*** Records shown ***
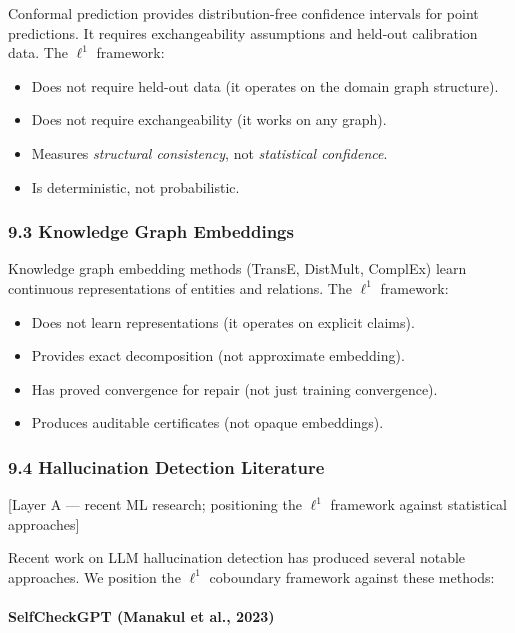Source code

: \documentclass[
]{article}
\providecommand{\tightlist}{%
  \setlength{\itemsep}{0pt}\setlength{\parskip}{0pt}}
\begin{document}
Conformal prediction provides distribution-free confidence intervals for
point predictions. It requires exchangeability assumptions and held-out
calibration data. The \(\ell^1\) framework:

\begin{itemize}
\tightlist
\item
  Does not require held-out data (it operates on the domain graph
  structure).
\item
  Does not require exchangeability (it works on any graph).
\item
  Measures \emph{structural consistency}, not \emph{statistical
  confidence}.
\item
  Is deterministic, not probabilistic.
\end{itemize}

\subsubsection{9.3 Knowledge Graph
Embeddings}\label{knowledge-graph-embeddings}

Knowledge graph embedding methods (TransE, DistMult, ComplEx) learn
continuous representations of entities and relations. The \(\ell^1\)
framework:

\begin{itemize}
\tightlist
\item
  Does not learn representations (it operates on explicit claims).
\item
  Provides exact decomposition (not approximate embedding).
\item
  Has proved convergence for repair (not just training convergence).
\item
  Produces auditable certificates (not opaque embeddings).
\end{itemize}

\subsubsection{9.4 Hallucination Detection
Literature}\label{hallucination-detection-literature}

{[}Layer A --- recent ML research; positioning the \(\ell^1\) framework
against statistical approaches{]}

Recent work on LLM hallucination detection has produced several notable
approaches. We position the \(\ell^1\) coboundary framework against
these methods:

\paragraph{SelfCheckGPT (Manakul et al.,
2023)}\label{selfcheckgpt-manakul-et-al.-2023}
\end{document}
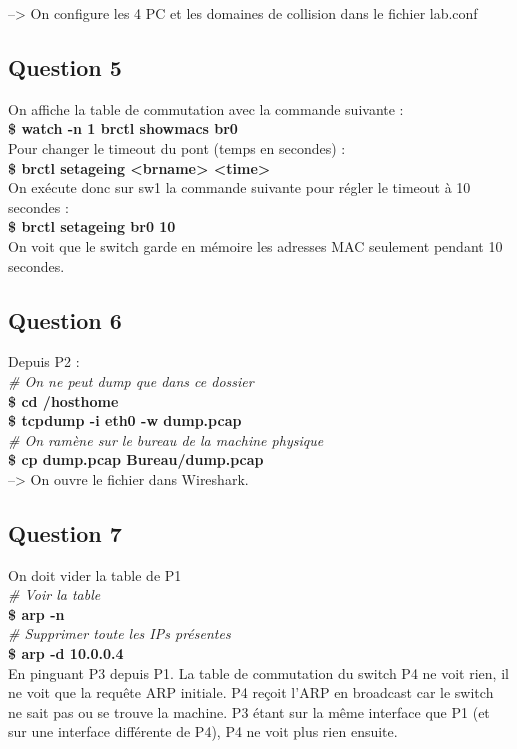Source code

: \documentclass[a4paper]{article}
\begin{document}
--> On configure les 4 PC et les domaines de collision dans le fichier lab.conf

		\subsection{Question 5}
On affiche la table de commutation avec la commande suivante : \\
\textbf{\$ watch -n 1 brctl showmacs br0} \\

Pour changer le timeout du pont (temps en secondes) : \\
\textbf{\$ brctl setageing <brname> <time>} \\

On exécute donc sur sw1 la commande suivante pour régler le timeout à 10 secondes : \\
\textbf{\$ brctl setageing br0 10} \\

On voit que le switch garde en mémoire les adresses MAC seulement pendant 10 secondes. 

		\subsection{Question 6}
Depuis P2 : \\

\textit{\# On ne peut dump que dans ce dossier}\\
\textbf{\$ cd /hosthome} \\
\textbf{\$ tcpdump -i eth0 -w dump.pcap}\\
\textit{\# On ramène sur le bureau de la machine physique}\\
\textbf{\$ cp dump.pcap Bureau/dump.pcap}\\

--> On ouvre le fichier dans Wireshark.

		\subsection{Question 7}
On doit vider la table de P1 \\

\textit{\# Voir la table}\\
\textbf{\$ arp -n}\\
\textit{\# Supprimer toute les IPs présentes}\\
\textbf{\$ arp -d 10.0.0.4}\\

En pinguant P3 depuis P1. La table de commutation du switch P4 ne voit rien, il ne voit que la requête ARP initiale. P4 reçoit l'ARP en broadcast car le switch ne sait pas ou se trouve la machine. P3 étant sur la même interface que P1 (et sur une interface différente de P4), P4 ne voit plus rien ensuite.
 
\end{document}
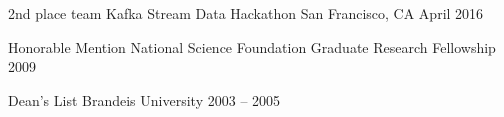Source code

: 



\begin{cvhonors}

  \cvhonor
    {2nd place team} %
    {Kafka Stream Data Hackathon} %
    {San Francisco, CA} %
    {April 2016} %

  \cvhonor
    {Honorable Mention} %
    {National Science Foundation Graduate Research Fellowship} %
    {} %
    {2009} %

  \cvhonor
    {Dean's List} %
    {Brandeis University} %
    {} %
    {2003 -- 2005} %

\end{cvhonors}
*** End of Records shown ***
Reproduce every line in the data that has the word "statistical" in it.

## Expected output
  Measures \emph{structural consistency}, not \emph{statistical
against statistical approaches{]}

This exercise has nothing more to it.